Lots of people will hear about something called a Poop Loop and think, “What a crappy name!” Behind the silly term is an idea that’s crucial to permaculture: the concept of cycles of regeneration, of taking unwanted material and using it to produce new life. Here at Ocean Hour Farm, we’ve put the poop loop into practice, illustrating how we can utilize waste to lower our reliance on outside resources and therefore reduce our footprint.
Coined by Brock Dolman of Occidental Arts and Ecology Center, the poop loop refers to the cycle of using waste to grow food. The manure produced by animals on a farm is taken, distributed to garden areas or let compost in place, and put to use as a natural soil amendment. By turning a waste stream into a production stream, resources such as nitrogen and other nutrients in animal manure can be returned to the soil instead of being sent to a landfill or clogging septic systems. This concept can be applied to human systems, most commonly with pee cycling or utilizing waste from composting toilets.
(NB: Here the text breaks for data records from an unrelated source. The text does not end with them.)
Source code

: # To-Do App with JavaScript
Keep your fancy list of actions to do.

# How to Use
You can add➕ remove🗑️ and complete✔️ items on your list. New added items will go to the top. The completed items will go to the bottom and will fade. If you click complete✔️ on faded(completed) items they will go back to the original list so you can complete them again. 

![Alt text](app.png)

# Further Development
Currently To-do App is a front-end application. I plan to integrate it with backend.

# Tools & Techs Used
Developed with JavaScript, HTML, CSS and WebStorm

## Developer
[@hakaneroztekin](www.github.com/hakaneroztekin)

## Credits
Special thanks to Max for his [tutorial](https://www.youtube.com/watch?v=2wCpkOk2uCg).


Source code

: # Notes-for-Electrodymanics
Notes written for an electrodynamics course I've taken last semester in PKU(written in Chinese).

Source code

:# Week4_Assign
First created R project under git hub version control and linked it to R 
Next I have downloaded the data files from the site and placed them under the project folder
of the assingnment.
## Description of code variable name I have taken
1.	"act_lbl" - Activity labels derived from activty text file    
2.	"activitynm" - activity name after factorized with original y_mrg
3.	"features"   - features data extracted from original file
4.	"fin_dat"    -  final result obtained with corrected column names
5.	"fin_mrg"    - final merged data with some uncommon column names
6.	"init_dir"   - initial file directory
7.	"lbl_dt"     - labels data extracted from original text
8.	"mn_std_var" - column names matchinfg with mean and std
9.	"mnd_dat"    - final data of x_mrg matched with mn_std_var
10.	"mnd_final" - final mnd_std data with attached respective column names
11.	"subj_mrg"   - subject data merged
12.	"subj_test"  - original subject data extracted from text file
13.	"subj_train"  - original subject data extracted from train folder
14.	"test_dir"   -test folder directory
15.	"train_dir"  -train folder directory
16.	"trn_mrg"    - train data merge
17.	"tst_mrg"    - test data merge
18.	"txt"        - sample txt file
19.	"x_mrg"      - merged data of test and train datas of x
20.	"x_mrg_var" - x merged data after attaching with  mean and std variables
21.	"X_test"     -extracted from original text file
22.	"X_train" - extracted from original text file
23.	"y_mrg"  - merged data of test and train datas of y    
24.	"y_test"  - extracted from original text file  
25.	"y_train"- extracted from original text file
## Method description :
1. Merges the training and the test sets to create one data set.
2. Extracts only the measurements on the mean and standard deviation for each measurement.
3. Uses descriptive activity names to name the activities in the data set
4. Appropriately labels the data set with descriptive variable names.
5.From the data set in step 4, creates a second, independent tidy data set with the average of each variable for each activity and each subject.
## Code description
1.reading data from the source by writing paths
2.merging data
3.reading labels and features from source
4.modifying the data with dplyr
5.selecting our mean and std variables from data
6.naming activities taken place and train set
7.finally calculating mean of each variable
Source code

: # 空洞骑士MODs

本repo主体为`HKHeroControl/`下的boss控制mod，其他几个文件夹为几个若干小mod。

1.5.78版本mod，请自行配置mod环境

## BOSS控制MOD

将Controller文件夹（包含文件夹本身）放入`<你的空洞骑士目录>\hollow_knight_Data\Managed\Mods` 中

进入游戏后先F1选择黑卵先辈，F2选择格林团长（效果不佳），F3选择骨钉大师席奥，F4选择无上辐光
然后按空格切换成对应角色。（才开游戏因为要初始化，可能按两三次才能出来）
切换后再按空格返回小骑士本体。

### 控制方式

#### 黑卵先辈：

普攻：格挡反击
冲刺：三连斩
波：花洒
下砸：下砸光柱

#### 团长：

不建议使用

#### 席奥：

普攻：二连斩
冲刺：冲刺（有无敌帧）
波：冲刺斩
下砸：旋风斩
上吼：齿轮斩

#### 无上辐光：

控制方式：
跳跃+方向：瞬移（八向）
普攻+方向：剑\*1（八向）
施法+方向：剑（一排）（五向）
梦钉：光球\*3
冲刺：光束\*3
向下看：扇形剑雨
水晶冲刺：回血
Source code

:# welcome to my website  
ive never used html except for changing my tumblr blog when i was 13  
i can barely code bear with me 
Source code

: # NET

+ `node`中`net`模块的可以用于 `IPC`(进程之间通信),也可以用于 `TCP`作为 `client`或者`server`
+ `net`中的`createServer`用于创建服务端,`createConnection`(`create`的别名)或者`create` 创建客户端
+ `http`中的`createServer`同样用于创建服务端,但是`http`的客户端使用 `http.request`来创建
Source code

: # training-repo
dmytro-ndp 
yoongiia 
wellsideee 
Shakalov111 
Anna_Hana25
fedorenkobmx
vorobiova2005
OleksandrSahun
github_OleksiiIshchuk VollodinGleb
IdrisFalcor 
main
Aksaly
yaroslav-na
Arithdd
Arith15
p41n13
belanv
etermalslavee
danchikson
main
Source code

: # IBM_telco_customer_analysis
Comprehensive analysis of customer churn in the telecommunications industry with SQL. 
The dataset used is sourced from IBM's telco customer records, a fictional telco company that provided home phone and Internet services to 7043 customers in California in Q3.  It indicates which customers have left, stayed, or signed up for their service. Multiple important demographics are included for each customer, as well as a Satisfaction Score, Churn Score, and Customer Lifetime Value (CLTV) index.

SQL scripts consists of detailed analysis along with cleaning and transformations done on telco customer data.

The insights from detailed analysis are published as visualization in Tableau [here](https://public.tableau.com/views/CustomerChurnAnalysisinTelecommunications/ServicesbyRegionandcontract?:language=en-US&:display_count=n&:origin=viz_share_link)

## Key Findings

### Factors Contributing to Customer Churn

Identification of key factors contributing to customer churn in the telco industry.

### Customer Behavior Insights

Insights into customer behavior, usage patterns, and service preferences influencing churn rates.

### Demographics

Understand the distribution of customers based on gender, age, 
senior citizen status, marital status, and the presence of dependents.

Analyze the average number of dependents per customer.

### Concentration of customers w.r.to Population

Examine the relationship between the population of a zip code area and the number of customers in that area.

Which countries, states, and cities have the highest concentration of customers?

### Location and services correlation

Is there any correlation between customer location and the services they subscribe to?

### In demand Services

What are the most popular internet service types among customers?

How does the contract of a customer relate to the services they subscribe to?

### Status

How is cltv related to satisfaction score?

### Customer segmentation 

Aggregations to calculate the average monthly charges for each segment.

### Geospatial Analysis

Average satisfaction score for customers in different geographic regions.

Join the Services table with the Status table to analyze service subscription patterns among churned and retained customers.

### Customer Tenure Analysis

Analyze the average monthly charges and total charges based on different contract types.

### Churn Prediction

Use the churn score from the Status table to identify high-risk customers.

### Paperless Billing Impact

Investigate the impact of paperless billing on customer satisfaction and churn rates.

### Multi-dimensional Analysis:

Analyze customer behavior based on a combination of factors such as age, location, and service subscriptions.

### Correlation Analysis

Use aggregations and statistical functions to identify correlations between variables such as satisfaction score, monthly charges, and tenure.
Out with Pine Shavings, in with Deep Litter
Our hennery is a low building with a cedar roof that is deeply integrated into its surroundings. It has six indoor and outdoor chicken pens, which allow the birds access to fresh air and sunshine, as well as a lot of dirt to scratch. When a visitor takes a closer look at the ground under the chickens’ feet, they can see the foundations of the poop loop. Rather than using pine shavings as bedding, these chickens live on a bed of waste stream woodchips. The woodchips are broken down with the regular addition of nitrogen through the chickens’ poop, and their constant scratching in the bedding helps turn and aerate it.
In deep litter systems like this, wood chips are added to the hennery but not removed until they’ve been fully broken down. In the absence of regular stall cleanings, the bedding can break down into rich compost, which in turn is applied to the soil in the gardens and used to feed the trees in the silvopasture, where eventually the chickens will forage and roam. The hens’ feed is supplemented with regular scraps from the garden, and the cycle of the poop loop carries on.
Just like any other form of composting, deep litter systems help divert waste from landfills. The compost created from deep litter sequesters carbon and nitrogen in the soil, allowing them to be used by plant roots as they grow and keeping these elements out of ocean-impacting runoff. The poop loop reduces the need for off-farm inputs such as soil amendments and animal feed. It also lowers the amount of waste that must be removed from the farm, which in turn lowers the amount of pollution that makes its way to the ocean. When the poop loop is complete, the cycle of growth and decomposition can serve our farm, our community, and our world.